I tried to add mps support but it seems to be that there are calculations and datatypes used which are currently not supported by apple silicon gpus. In particular, the operator aten::erfinv.out and datatype bfloat16 are not yet supported.
@DrMWeigand Where do you see the usage of erfinv?
According to this PR, erfinv will have the MPS variant soon.
Aside from bf16 support, the only other issue I ran into was addressed by (a modified version of) c02b772.
cool! What if we don't use bf16 for mps?
Should be fine if slower
I had to upgrade to nightly because of unavailability of aten::roll
in 2.0.1, but with 2.2.0-dev*`...
Good news: only casting to bfloat16
when device.type != "mps"
seems to be running. Bad news: it seems to be running extremely slowly; a 2 page PDF has been decoding for >10 min w/ bs=16. 😄 It just completed with both pages skipped so I'm rerunning with error heuristics disabled.

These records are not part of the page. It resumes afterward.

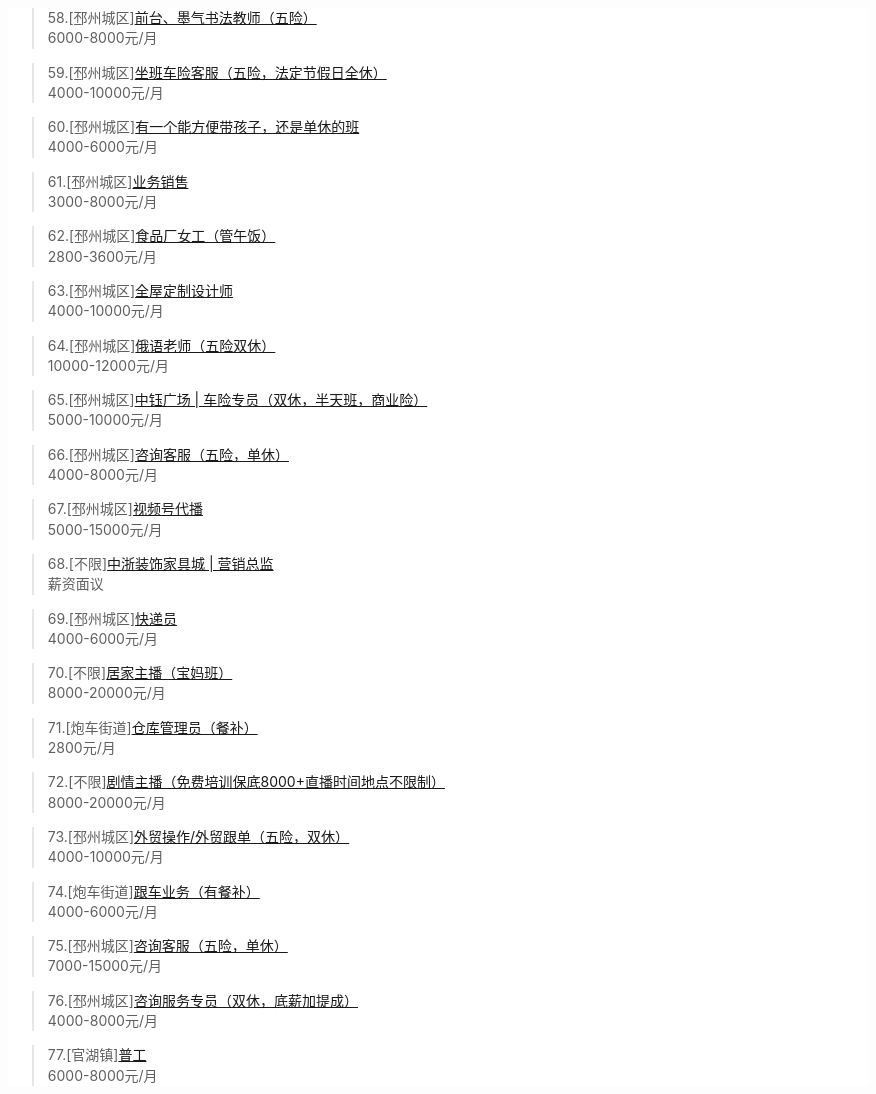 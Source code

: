 >58.[邳州城区][前台、墨气书法教师（五险）](https://www.pizhouzhipin.com/job/25491)<br>
>6000-8000元/月

>59.[邳州城区][坐班车险客服（五险，法定节假日全休）](https://www.pizhouzhipin.com/job/30881)<br>
>4000-10000元/月

>60.[邳州城区][有一个能方便带孩子，还是单休的班](https://www.pizhouzhipin.com/job/26059)<br>
>4000-6000元/月

>61.[邳州城区][业务销售](https://www.pizhouzhipin.com/job/6932)<br>
>3000-8000元/月

>62.[邳州城区][食品厂女工（管午饭）](https://www.pizhouzhipin.com/job/36862)<br>
>2800-3600元/月

>63.[邳州城区][全屋定制设计师](https://www.pizhouzhipin.com/job/33626)<br>
>4000-10000元/月

>64.[邳州城区][俄语老师（五险双休）](https://www.pizhouzhipin.com/job/24329)<br>
>10000-12000元/月

>65.[邳州城区][中钰广场 | 车险专员（双休，半天班，商业险）](https://www.pizhouzhipin.com/job/27599)<br>
>5000-10000元/月

>66.[邳州城区][咨询客服（五险，单休）](https://www.pizhouzhipin.com/job/34268)<br>
>4000-8000元/月

>67.[邳州城区][视频号代播](https://www.pizhouzhipin.com/job/36929)<br>
>5000-15000元/月

>68.[不限][中浙装饰家具城 | 营销总监](https://www.pizhouzhipin.com/job/35780)<br>
>薪资面议

>69.[邳州城区][快递员](https://www.pizhouzhipin.com/job/16017)<br>
>4000-6000元/月

>70.[不限][居家主播（宝妈班）](https://www.pizhouzhipin.com/job/36886)<br>
>8000-20000元/月

>71.[炮车街道][仓库管理员（餐补）](https://www.pizhouzhipin.com/job/35670)<br>
>2800元/月

>72.[不限][剧情主播（免费培训保底8000+直播时间地点不限制）](https://www.pizhouzhipin.com/job/36887)<br>
>8000-20000元/月

>73.[邳州城区][外贸操作/外贸跟单（五险，双休）](https://www.pizhouzhipin.com/job/27566)<br>
>4000-10000元/月

>74.[炮车街道][跟车业务（有餐补）](https://www.pizhouzhipin.com/job/35671)<br>
>4000-6000元/月

>75.[邳州城区][咨询客服（五险，单休）](https://www.pizhouzhipin.com/job/34244)<br>
>7000-15000元/月

>76.[邳州城区][咨询服务专员（双休，底薪加提成）](https://www.pizhouzhipin.com/job/34581)<br>
>4000-8000元/月

>77.[官湖镇][普工](https://www.pizhouzhipin.com/job/36888)<br>
>6000-8000元/月
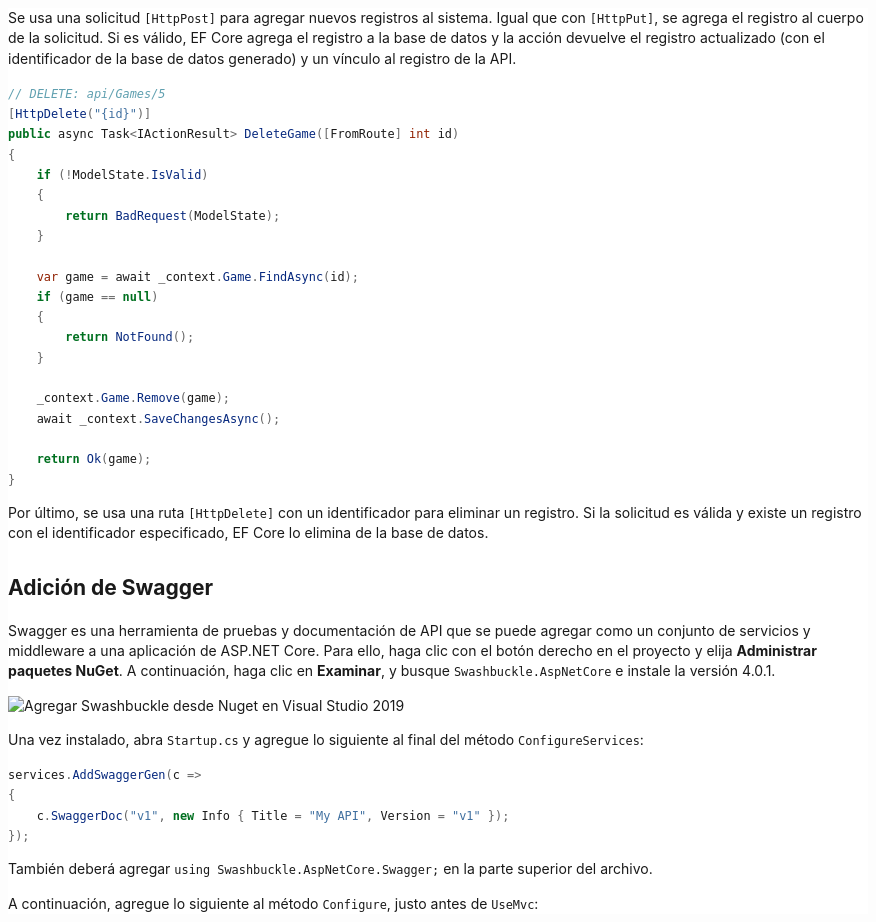 
Se usa una solicitud `[HttpPost]` para agregar nuevos registros al sistema. Igual que con `[HttpPut]`, se agrega el registro al cuerpo de la solicitud. Si es válido, EF Core agrega el registro a la base de datos y la acción devuelve el registro actualizado (con el identificador de la base de datos generado) y un vínculo al registro de la API.

```csharp
// DELETE: api/Games/5
[HttpDelete("{id}")]
public async Task<IActionResult> DeleteGame([FromRoute] int id)
{
    if (!ModelState.IsValid)
    {
        return BadRequest(ModelState);
    }

    var game = await _context.Game.FindAsync(id);
    if (game == null)
    {
        return NotFound();
    }

    _context.Game.Remove(game);
    await _context.SaveChangesAsync();

    return Ok(game);
}
```

Por último, se usa una ruta `[HttpDelete]` con un identificador para eliminar un registro. Si la solicitud es válida y existe un registro con el identificador especificado, EF Core lo elimina de la base de datos.

## <a name="adding-swagger"></a>Adición de Swagger

Swagger es una herramienta de pruebas y documentación de API que se puede agregar como un conjunto de servicios y middleware a una aplicación de ASP.NET Core. Para ello, haga clic con el botón derecho en el proyecto y elija **Administrar paquetes NuGet**. A continuación, haga clic en **Examinar**, y busque `Swashbuckle.AspNetCore` e instale la versión 4.0.1.

![Agregar Swashbuckle desde Nuget en Visual Studio 2019](media/vs-2019/vs2019-nuget-swashbuckle.png)

Una vez instalado, abra `Startup.cs` y agregue lo siguiente al final del método `ConfigureServices`:

```csharp
services.AddSwaggerGen(c =>
{
    c.SwaggerDoc("v1", new Info { Title = "My API", Version = "v1" });
});
```

También deberá agregar `using Swashbuckle.AspNetCore.Swagger;` en la parte superior del archivo.

A continuación, agregue lo siguiente al método `Configure`, justo antes de `UseMvc`:
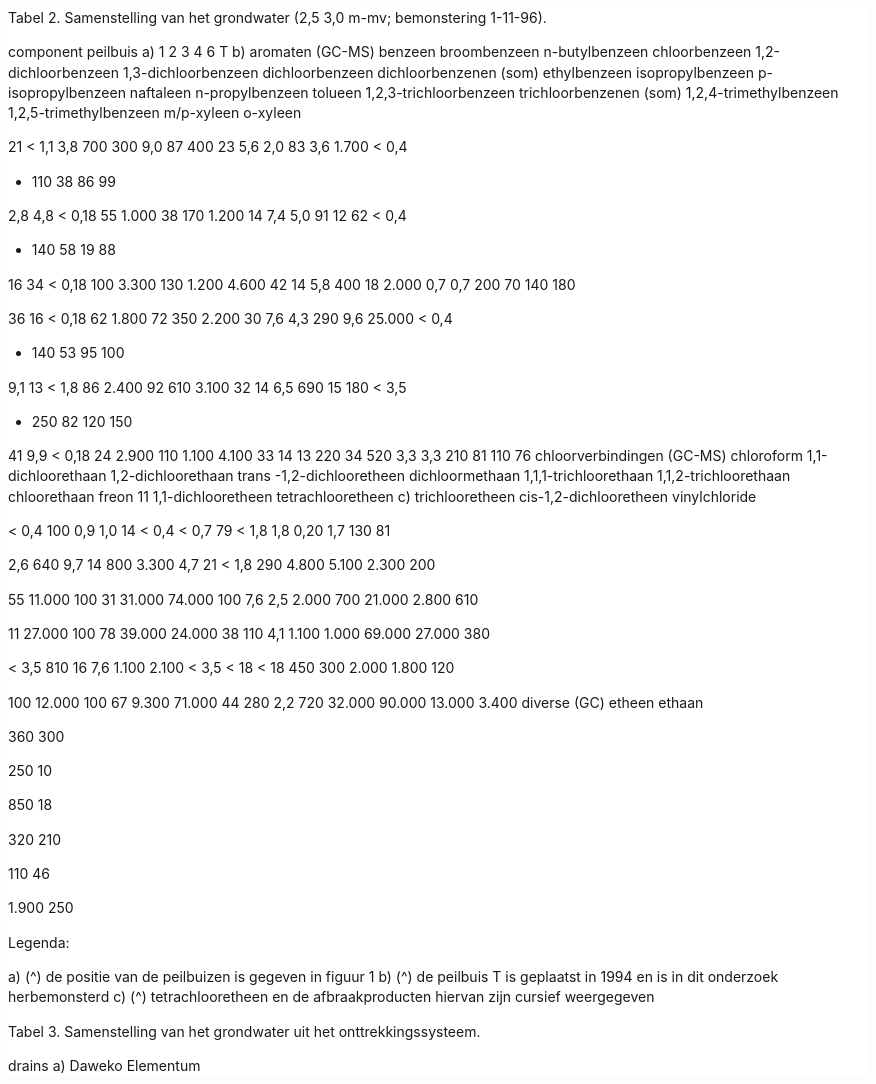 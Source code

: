 Tabel 2. Samenstelling van het grondwater (2,5 3,0 m-mv; bemonstering 1-11-96). 

 component peilbuis a) 1 2 3 4 6 T b) aromaten (GC-MS) benzeen broombenzeen n-butylbenzeen chloorbenzeen 1,2-dichloorbenzeen 1,3-dichloorbenzeen dichloorbenzeen dichloorbenzenen (som) ethylbenzeen isopropylbenzeen p-isopropylbenzeen naftaleen n-propylbenzeen tolueen 1,2,3-trichloorbenzeen trichloorbenzenen (som) 1,2,4-trimethylbenzeen 1,2,5-trimethylbenzeen m/p-xyleen o-xyleen 

 21 < 1,1 3,8 700 300 9,0 87 400 23 5,6 2,0 83 3,6 1.700 < 0,4 

- 110 38 86 99 

 2,8 4,8 < 0,18 55 1.000 38 170 1.200 14 7,4 5,0 91 12 62 < 0,4 

- 140 58 19 88 

 16 34 < 0,18 100 3.300 130 1.200 4.600 42 14 5,8 400 18 2.000 0,7 0,7 200 70 140 180 

 36 16 < 0,18 62 1.800 72 350 2.200 30 7,6 4,3 290 9,6 25.000 < 0,4 

- 140 53 95 100 

 9,1 13 < 1,8 86 2.400 92 610 3.100 32 14 6,5 690 15 180 < 3,5 

- 250 82 120 150 

 41 9,9 < 0,18 24 2.900 110 1.100 4.100 33 14 13 220 34 520 3,3 3,3 210 81 110 76 chloorverbindingen (GC-MS) chloroform 1,1-dichloorethaan 1,2-dichloorethaan trans -1,2-dichlooretheen dichloormethaan 1,1,1-trichloorethaan 1,1,2-trichloorethaan chloorethaan freon 11 1,1-dichlooretheen tetrachlooretheen c) trichlooretheen cis-1,2-dichlooretheen vinylchloride 

 < 0,4 100 0,9 1,0 14 < 0,4 < 0,7 79 < 1,8 1,8 0,20 1,7 130 81 

 2,6 640 9,7 14 800 3.300 4,7 21 < 1,8 290 4.800 5.100 2.300 200 

 55 11.000 100 31 31.000 74.000 100 7,6 2,5 2.000 700 21.000 2.800 610 

 11 27.000 100 78 39.000 24.000 38 110 4,1 1.100 1.000 69.000 27.000 380 

 < 3,5 810 16 7,6 1.100 2.100 < 3,5 < 18 < 18 450 300 2.000 1.800 120 

 100 12.000 100 67 9.300 71.000 44 280 2,2 720 32.000 90.000 13.000 3.400 diverse (GC) etheen ethaan 

 360 300 

 250 10 

 850 18 

 320 210 

 110 46 

 1.900 250 

Legenda: 

a) (^) de positie van de peilbuizen is gegeven in figuur 1 b) (^) de peilbuis T is geplaatst in 1994 en is in dit onderzoek herbemonsterd c) (^) tetrachlooretheen en de afbraakproducten hiervan zijn cursief weergegeven 


Tabel 3. Samenstelling van het grondwater uit het onttrekkingssysteem. 

 drains a) Daweko Elementum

@DrMWeigand Where do you see the usage of erfinv?
According to this PR, erfinv will have the MPS variant soon.
It was triggered on line 103 in predict.py:
model = NougatModel.from_pretrained(args.checkpoint).to(torch.bfloat16)
leading to the error:
NotImplementedError: The operator 'aten::erfinv.out' is not currently implemented for the MPS device. If you want this op to be added in priority during the prototype phase of this feature, please comment on https://github.com/pytorch/pytorch/issues/77764. As a temporary fix, you can set the environment variable
PYTORCH_ENABLE_MPS_FALLBACK=1to use the CPU as a fallback for this op. WARNING: this will be slower than running natively on MPS.
As written in the error message, it can be avoided by setting the stated environment variable to 1. This worked as a workaround but then I was running into the bfloat16 error.
I take my previous comment back: it seems to have been an unlucky PDF. Running predict
on my CV yields mostly reasonable speed (and quality). I'll push the most recent changes, but with the caveat that it's only been manually tested on inference using a nightly pytorch. This might only require 2.1.0, but I'm not positive as I haven't tracked down the right commits for MPS operations.
I am running nougat on an M2 MacBook Air, 8GB RAM, with PyTorch 2.2.0 nightly. For me, since upgrading nougat-api to the latest version (which uses mps), it is unusable because it tries to allocate >13GB RAM, even when setting --batchsize 1. It was working fine on CPU, with RAM <4GB (although quite slow). I checked, it is using bf16. Does anyone have the same issue? I am also willing to contribute some code here, if you point me into the right direction.
Hello; Is this working?
Hi all, Why is the code not supporting MPS acceleration? Should it work or it has not been implemented quite yet?